(Saved entries)
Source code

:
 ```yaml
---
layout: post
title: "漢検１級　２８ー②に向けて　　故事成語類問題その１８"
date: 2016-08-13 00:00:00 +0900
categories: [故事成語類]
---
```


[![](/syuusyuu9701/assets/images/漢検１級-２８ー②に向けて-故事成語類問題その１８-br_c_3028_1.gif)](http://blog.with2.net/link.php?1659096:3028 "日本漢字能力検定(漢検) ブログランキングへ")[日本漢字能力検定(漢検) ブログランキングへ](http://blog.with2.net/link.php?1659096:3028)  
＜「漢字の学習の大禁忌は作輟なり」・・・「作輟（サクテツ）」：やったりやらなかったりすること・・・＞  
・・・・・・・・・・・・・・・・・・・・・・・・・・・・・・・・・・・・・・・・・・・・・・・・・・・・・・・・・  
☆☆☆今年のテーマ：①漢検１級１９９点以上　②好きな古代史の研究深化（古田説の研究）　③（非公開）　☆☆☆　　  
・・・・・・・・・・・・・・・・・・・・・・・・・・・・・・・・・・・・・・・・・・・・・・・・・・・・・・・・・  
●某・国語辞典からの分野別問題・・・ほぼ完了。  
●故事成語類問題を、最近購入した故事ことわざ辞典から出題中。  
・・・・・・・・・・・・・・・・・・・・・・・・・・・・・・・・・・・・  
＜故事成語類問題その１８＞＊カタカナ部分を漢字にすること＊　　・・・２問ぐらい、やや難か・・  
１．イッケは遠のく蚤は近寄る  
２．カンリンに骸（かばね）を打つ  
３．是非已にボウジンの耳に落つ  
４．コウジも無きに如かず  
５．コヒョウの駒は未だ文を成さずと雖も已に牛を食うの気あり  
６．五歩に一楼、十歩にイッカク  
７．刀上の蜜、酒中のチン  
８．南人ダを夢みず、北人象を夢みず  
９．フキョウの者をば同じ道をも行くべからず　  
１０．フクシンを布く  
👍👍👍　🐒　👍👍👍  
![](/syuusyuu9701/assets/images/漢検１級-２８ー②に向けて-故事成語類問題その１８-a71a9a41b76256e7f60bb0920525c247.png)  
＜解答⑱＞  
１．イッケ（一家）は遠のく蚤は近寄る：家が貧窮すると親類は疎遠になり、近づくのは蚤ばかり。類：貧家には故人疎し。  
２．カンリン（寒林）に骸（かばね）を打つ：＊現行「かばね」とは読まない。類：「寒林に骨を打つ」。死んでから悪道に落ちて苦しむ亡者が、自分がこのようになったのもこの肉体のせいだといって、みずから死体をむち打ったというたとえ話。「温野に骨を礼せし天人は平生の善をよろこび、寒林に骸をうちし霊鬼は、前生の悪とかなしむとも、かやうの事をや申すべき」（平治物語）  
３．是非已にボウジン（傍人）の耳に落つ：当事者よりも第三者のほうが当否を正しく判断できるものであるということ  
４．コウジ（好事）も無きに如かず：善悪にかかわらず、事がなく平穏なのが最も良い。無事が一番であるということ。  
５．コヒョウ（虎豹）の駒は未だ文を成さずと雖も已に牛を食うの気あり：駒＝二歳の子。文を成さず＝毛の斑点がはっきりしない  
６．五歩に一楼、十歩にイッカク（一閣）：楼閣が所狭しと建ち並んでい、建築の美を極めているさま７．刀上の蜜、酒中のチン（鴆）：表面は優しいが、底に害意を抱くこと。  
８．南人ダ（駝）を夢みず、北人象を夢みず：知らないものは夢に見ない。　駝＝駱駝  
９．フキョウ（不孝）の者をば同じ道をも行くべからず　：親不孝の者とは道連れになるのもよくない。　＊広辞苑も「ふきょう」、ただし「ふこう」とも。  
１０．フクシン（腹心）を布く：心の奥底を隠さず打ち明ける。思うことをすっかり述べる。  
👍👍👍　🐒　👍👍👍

| Task objective |
Find the line with "３．是非已にボウジンの耳に落つ" in the entries above. Retype it and each line after it, exactly, through the line with "５．コヒョウ（虎豹）の駒は未", and stop there.

| Completed task |
３．是非已にボウジンの耳に落つ  
４．コウジも無きに如かず  
５．コヒョウの駒は未だ文を成さずと雖も已に牛を食うの気あり  
６．五歩に一楼、十歩にイッカク  
７．刀上の蜜、酒中のチン  
８．南人ダを夢みず、北人象を夢みず  
９．フキョウの者をば同じ道をも行くべからず　  
１０．フクシンを布く  
👍👍👍　🐒　👍👍👍  
![](/syuusyuu9701/assets/images/漢検１級-２８ー②に向けて-故事成語類問題その１８-a71a9a41b76256e7f60bb0920525c247.png)  
＜解答⑱＞  
１．イッケ（一家）は遠のく蚤は近寄る：家が貧窮すると親類は疎遠になり、近づくのは蚤ばかり。類：貧家には故人疎し。  
２．カンリン（寒林）に骸（かばね）を打つ：＊現行「かばね」とは読まない。類：「寒林に骨を打つ」。死んでから悪道に落ちて苦しむ亡者が、自分がこのようになったのもこの肉体のせいだといって、みずから死体をむち打ったというたとえ話。「温野に骨を礼せし天人は平生の善をよろこび、寒林に骸をうちし霊鬼は、前生の悪とかなしむとも、かやうの事をや申すべき」（平治物語）  
３．是非已にボウジン（傍人）の耳に落つ：当事者よりも第三者のほうが当否を正しく判断できるものであるということ  
４．コウジ（好事）も無きに如かず：善悪にかかわらず、事がなく平穏なのが最も良い。無事が一番であるということ。  
５．コヒョウ（虎豹）の駒は未だ文を成さずと雖も已に牛を食うの気あり：駒＝二歳の子。文を成さず＝毛の斑点がはっきりしない  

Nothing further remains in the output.